Comparing strings from the back?

Tue Sep 4 05:58:08 EDT 2012

Roy Smith <roy at panix.com> writes:

> There's been a bunch of threads lately about string implementations, and 
> that got me thinking (which is often a dangerous thing).
>
> Let's assume you're testing two strings for equality.  You've already 
> done the obvious quick tests (i.e they're the same length), and you're 
> down to the O(n) part of comparing every character.
>
> I'm wondering if it might be faster to start at the ends of the strings 
> instead of at the beginning?  If the strings are indeed equal, it's the 
> same amount of work starting from either end.  But, if it turns out that 
> for real-life situations, the ends of strings have more entropy than the 
> beginnings, the odds are you'll discover that they're unequal quicker by 
> starting at the end.

I guess we all have examples with specific entropy distribution. Going
backwards on long strings can be profitable with file paths. If that is
the case, and if you spend a lot of time comparing strings, why not
store them in reverse?

> It doesn't seem un-plausible that this is the case.  For example, most 
> of the filenames I work with begin with "/home/roy/".  Most of the 
> strings I use as memcache keys have one of a small number of prefixes.  
> Most of the strings I use as logger names have common leading 
> substrings.

In that case I would split the paths, and use some sort of string-id, or
use intern() and then compare components with "is" instead of "==".
(Basically, turning the string of chars into a strings of
ids/ints/pointers.)

> Things like credit card and telephone numbers tend to have much more
> entropy in the trailing digits. On the other hand, hostnames (and thus
> email addresses) exhibit the opposite pattern.

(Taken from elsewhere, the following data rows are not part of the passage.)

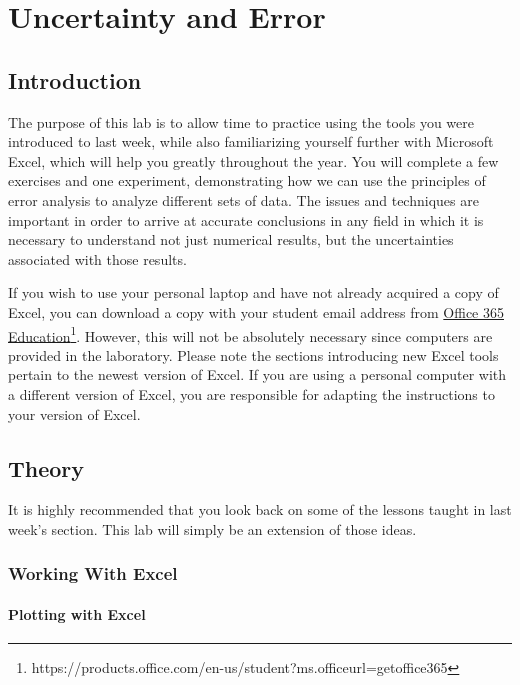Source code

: \chapter{Uncertainty and Error}
\label{chap:excel2}
\section{Introduction}

The purpose of this lab is to allow time to practice using the tools you were introduced to last week, while also familiarizing yourself further with Microsoft Excel, which will help you greatly throughout the year. You will complete a few exercises and one experiment, demonstrating how we can use the principles of error analysis to analyze different sets of data. The issues and techniques are important in order to arrive at accurate conclusions in any field in which it is necessary to understand not just numerical results, but the uncertainties associated with those results. \myskip

If you wish to use your personal laptop and have not already acquired a copy of Excel, you can download a copy with your student email address from
\href{https://products.office.com/en-us/student?ms.officeurl=getoffice365}{Office 365 Education}\footnote{https://products.office.com/en-us/student?ms.officeurl=getoffice365}. However, this will not be absolutely necessary since computers are provided in the laboratory. Please note the sections introducing new Excel tools pertain to the newest version of Excel. If you are using a personal computer with a different version of Excel, you are responsible for adapting the instructions to your version of Excel.

\section{Theory}

It is highly recommended that you look back on some of the lessons taught in last week's section. This lab will simply be an extension of those ideas.

\subsection{Working With Excel}
\subsubsection{Plotting with Excel}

Yes, real-world is a mess.

> Anyway, it's just a thought.  Has anybody studied this for real-life 
> usage patterns?

I've tried the "intern()" trick several times with lists of strings, and
was satisfied, but this was in specific cases (with a finite set of
strings). For "short" strings of chars (up to, say a hundred of
characters), I've never found anything significantly faster than the
default sweep (that was in C/C++, not python). For longer and/or more
structured strings/lists, making use of the structure is a good idea,
but I see no general pattern here (as you note).

> I'm also not sure how this work with all the possible UCS/UTF encodings.  
> With some of them, you may get the encoding semantics wrong if you don't 
> start from the front.

If you're testing for equality, I can't see how this could matter, even
with variable-length encodings.

If you're comparing different encodings, then you need different access
methods to random characters (but this doesn't affect the algorithm). If
you're using variable-length encoding, e.g., UTF-8, accessing at a
specific position is not possible.

-- Alain.